– Татьяна Александровна, вы же о Шолонском? Но меня уже допрашивали.
– Возникло еще несколько вопросов, – не растерялась я. – Надеюсь, вы согласитесь нам помочь?
– С удовольствием. Спрашивайте, – насмешливо сверкнули кофейные глаза.
Для начала я поспрашивала Ручина о вечеринке. Естественно, он не сообщил мне ничего нового. Я уже все слышала. О своем отношении к шефу фирмы «Луч» техник не распространялся.
– Вы занимали деньги у Шолонского, – с улыбкой выдала я, цепко глядя на Игоря. – А когда намерены отдать долг? Нам известно, что на этой почве между вами возникали разногласия.
– Долг? – сдержанно изумился Ручин. – Со дня на день на счет Шолонского будет перечислена необходимая сумма, – равнодушно пожал он плечами.
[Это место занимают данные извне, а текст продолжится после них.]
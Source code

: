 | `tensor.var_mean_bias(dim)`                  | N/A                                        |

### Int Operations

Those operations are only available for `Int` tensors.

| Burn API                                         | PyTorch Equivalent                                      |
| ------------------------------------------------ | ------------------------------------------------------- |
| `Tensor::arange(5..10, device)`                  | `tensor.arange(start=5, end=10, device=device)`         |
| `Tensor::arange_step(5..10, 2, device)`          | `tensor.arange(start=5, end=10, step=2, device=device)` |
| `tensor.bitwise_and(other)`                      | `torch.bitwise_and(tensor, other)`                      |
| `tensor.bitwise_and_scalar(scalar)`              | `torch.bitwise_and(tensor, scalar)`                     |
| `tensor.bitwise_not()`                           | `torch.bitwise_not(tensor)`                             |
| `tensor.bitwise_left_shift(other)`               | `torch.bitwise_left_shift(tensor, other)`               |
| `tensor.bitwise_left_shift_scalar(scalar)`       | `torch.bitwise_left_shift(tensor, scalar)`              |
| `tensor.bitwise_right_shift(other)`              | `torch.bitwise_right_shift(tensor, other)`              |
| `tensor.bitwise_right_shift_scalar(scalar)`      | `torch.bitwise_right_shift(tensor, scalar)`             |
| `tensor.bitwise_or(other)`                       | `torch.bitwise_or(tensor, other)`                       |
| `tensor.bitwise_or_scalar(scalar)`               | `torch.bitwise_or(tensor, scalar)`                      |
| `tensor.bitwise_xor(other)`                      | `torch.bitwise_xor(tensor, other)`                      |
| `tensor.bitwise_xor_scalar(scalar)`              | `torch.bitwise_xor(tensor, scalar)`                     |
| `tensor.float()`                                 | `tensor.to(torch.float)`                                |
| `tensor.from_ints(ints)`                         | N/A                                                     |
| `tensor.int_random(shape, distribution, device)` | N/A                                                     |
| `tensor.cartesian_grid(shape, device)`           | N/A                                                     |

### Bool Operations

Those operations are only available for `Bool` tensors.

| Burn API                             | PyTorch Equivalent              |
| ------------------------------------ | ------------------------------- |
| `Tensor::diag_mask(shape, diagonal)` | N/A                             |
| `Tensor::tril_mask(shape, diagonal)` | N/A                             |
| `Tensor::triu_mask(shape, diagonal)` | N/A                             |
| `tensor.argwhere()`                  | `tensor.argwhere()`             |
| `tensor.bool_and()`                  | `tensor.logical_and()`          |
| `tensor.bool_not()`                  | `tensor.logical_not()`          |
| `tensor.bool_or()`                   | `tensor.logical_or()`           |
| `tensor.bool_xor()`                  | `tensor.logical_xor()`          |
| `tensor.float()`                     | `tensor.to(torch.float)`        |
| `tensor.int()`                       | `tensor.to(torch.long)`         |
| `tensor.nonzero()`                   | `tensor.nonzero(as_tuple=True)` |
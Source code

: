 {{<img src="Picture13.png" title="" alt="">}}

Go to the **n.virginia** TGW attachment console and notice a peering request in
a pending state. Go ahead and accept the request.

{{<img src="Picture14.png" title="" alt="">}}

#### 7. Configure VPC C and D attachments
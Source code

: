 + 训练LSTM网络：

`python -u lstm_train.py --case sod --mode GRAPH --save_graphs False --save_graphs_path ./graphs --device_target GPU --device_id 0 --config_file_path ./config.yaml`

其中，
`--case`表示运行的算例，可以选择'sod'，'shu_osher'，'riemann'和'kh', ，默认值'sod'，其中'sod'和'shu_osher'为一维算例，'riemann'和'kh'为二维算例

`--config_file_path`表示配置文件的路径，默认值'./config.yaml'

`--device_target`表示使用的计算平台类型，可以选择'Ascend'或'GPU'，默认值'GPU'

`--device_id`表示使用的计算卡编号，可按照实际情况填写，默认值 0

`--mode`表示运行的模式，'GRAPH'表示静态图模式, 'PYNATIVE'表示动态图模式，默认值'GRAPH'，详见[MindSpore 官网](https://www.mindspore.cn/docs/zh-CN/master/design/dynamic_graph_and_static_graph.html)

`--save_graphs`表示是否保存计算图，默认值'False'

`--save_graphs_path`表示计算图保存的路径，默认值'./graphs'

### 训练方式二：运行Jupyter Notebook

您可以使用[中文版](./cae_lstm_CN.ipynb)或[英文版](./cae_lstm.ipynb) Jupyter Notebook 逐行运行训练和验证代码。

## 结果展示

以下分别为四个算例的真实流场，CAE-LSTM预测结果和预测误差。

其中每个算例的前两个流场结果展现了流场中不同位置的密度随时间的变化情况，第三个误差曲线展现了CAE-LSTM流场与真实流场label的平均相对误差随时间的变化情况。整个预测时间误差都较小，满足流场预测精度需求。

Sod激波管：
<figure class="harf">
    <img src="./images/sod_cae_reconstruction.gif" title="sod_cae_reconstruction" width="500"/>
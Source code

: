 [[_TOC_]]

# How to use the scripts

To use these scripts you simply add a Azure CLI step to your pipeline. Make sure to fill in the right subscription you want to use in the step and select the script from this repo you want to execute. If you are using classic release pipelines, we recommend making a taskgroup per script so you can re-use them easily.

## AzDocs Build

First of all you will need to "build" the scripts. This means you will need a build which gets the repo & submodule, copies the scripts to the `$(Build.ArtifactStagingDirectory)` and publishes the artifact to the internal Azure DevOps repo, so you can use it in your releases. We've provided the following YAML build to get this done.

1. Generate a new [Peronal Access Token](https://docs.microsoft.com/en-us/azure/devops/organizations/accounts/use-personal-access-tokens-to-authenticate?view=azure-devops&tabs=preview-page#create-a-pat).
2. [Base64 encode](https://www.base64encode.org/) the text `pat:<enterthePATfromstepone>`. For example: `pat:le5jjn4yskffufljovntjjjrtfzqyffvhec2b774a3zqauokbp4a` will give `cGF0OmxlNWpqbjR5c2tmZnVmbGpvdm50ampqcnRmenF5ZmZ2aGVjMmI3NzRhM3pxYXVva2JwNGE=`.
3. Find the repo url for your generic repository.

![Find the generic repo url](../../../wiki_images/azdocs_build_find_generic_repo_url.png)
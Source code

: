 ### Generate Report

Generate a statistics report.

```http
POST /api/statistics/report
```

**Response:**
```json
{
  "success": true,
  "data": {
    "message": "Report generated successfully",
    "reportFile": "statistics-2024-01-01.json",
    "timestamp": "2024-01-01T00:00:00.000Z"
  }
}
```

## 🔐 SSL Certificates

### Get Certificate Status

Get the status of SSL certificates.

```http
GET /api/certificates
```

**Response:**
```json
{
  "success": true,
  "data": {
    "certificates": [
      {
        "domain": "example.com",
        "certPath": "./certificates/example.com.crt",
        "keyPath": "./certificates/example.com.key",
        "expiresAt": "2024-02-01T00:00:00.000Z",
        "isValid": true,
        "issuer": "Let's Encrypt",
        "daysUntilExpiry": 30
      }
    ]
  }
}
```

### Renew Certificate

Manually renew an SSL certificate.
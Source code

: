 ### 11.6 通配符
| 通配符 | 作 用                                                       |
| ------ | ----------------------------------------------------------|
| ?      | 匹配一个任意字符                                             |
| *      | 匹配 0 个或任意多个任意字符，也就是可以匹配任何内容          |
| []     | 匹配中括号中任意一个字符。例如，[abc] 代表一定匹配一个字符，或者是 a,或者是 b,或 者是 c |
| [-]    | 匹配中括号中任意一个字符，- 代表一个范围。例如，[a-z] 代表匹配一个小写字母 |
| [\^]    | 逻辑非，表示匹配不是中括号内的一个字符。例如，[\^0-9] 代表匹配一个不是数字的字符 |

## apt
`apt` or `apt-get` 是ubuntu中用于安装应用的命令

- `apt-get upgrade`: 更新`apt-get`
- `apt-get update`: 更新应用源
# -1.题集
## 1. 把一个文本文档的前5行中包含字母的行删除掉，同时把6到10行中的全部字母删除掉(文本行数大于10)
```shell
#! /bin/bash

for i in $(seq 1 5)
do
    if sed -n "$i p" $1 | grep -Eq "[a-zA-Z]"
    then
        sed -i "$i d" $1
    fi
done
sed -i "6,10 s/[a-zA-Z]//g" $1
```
И добавил своим хорошо поставленным голосом: – Татьяна Александровна, я не люблю оставаться в долгу.
Что-то в этой его фразе повергло меня в легкий шок, но я понятия не имела – что. А Ручин, невозмутимо вперив в меня свои кофейные миндалевидные глаза, твердо сказал:
– Если вы проверите мой счет в Государственном банке, то сами сможете в этом убедиться. А задержал выплату долга я по единственной причине – один из моих заказчиков затягивал с оплатой. Но теперь все в порядке.
Голос Игоря Юрьевича звучал на редкость проникновенно, как будто он обращался к маленькому ребенку или убогому. Я еле заметно возмутилась.
– Вы считаете, что все в порядке? – со всем возможным ехидством переспросила я. – Но вы же были в квартире Шолонского, а у того пропали документы.
– Позвольте, Татьяна Александровна, но это решительно не мои проблемы. И я ничем не могу помочь Глебу Денисовичу, – снисходительно сказал Ручин. – Я не брал его документов или что там пропало… Мне это просто не нужно. Честно говоря, я достаточно квалифицированный специалист и мог бы сам составить все чертежи их новой разработки. Тут нет ничего сложного. – Он выразительно взглянул на часы, пробарабанив сложный ритм по подлокотнику кресла.
Я только улыбнулась – в самом деле, у меня не было причин не верить этому человеку. Но и верить – тоже.
В Ручине чувствовалось откровенное нетерпение. Видимо, он жаждал избавиться от моего общества и заняться своими непосредственными делами. Может быть, у него именно сейчас планировалась встреча с клиентом? И может быть, именно поэтому он открыл дверь на мой звонок столь беспечно?
Впрочем, я не обратила бы внимания на выразительное ерзанье и намеки на большую занятость Игоря Юрьевича, если бы хотела еще о чем-то расспросить его. Но вопросов более не возникало.
– Спасибо за то, что согласились со мной пообщаться, – поднимаясь из глубокого, на редкость удобного кресла и с ужасом предвкушая обратную дорогу по страшной лестнице, улыбнулась я.
– Пожалуйста, мне доставила удовольствие наша беседа, – снисходительно откликнулся Ручин. – Вот если бы не повод…
– Да, повод и в самом деле не самый приятный в мире, – согласилась я, обуваясь.
– Надеюсь, мы еще увидимся… в другой обстановке, – вежливо сказал Ручин, не без интереса рассматривая мои ноги.
Я звонко рассмеялась и, попрощавшись с мужчиной, вышла в мрачно-затхлый подъезд, провожаемая его кофейным взором.
По лестнице я буквально скатилась, до боли вцепившись в изуродованные перила. Ноги чуть подрагивали от напряжения – удержаться, продвигаясь по этой безобразной лестнице, было не проще, чем элегантно спуститься с крутой обледеневшей горки в туфлях на шпильках.
Усевшись в машину, я вздохнула и отъехала в тень. Сейчас осмотреть квартиру Ручина удобного случая не представилось, и я решила дождаться момента, когда он покинет жилище, дабы «произвести досмотр личных вещей и места жительства подозреваемого в его отсутствие». Нет, я вовсе не надеялась обнаружить среди его вещей документы. Но, возможно, какой-либо намек, тонкую ниточку, подтвердившую бы причастность Ручина к краже чертежей.